Dataset excerpts ->
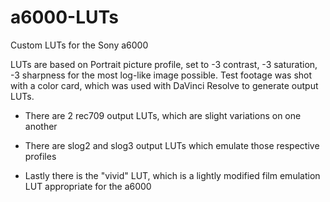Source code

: # a6000-LUTs
Custom LUTs for the Sony a6000

LUTs are based on Portrait picture profile, set to -3 contrast, -3 saturation, -3 sharpness for the most log-like image possible. Test footage was shot with a color card, which was used with DaVinci Resolve to generate output LUTs.


* There are 2 rec709 output LUTs, which are slight variations on one another

* There are slog2 and slog3 output LUTs which emulate those respective profiles

* Lastly there is the "vivid" LUT, which is a lightly modified film emulation LUT appropriate for the a6000
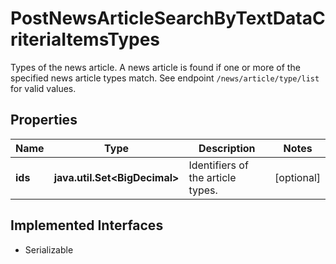 

# PostNewsArticleSearchByTextDataCriteriaItemsTypes

Types of the news article. A news article is found if one or more of the specified news article types match. See endpoint `/news/article/type/list` for valid values.

## Properties

Name | Type | Description | Notes
------------ | ------------- | ------------- | -------------
**ids** | **java.util.Set&lt;BigDecimal&gt;** | Identifiers of the article types. |  [optional]


## Implemented Interfaces

* Serializable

The problem -> Write out the data precisely as given, excluding the pictures.

Output for this exercise ->
Source code

: # a6000-LUTs
Custom LUTs for the Sony a6000

LUTs are based on Portrait picture profile, set to -3 contrast, -3 saturation, -3 sharpness for the most log-like image possible. Test footage was shot with a color card, which was used with DaVinci Resolve to generate output LUTs.


* There are 2 rec709 output LUTs, which are slight variations on one another

* There are slog2 and slog3 output LUTs which emulate those respective profiles

* Lastly there is the "vivid" LUT, which is a lightly modified film emulation LUT appropriate for the a6000

# PostNewsArticleSearchByTextDataCriteriaItemsTypes

Types of the news article. A news article is found if one or more of the specified news article types match. See endpoint `/news/article/type/list` for valid values.

## Properties

Name | Type | Description | Notes
------------ | ------------- | ------------- | -------------
**ids** | **java.util.Set&lt;BigDecimal&gt;** | Identifiers of the article types. |  [optional]


## Implemented Interfaces

* Serializable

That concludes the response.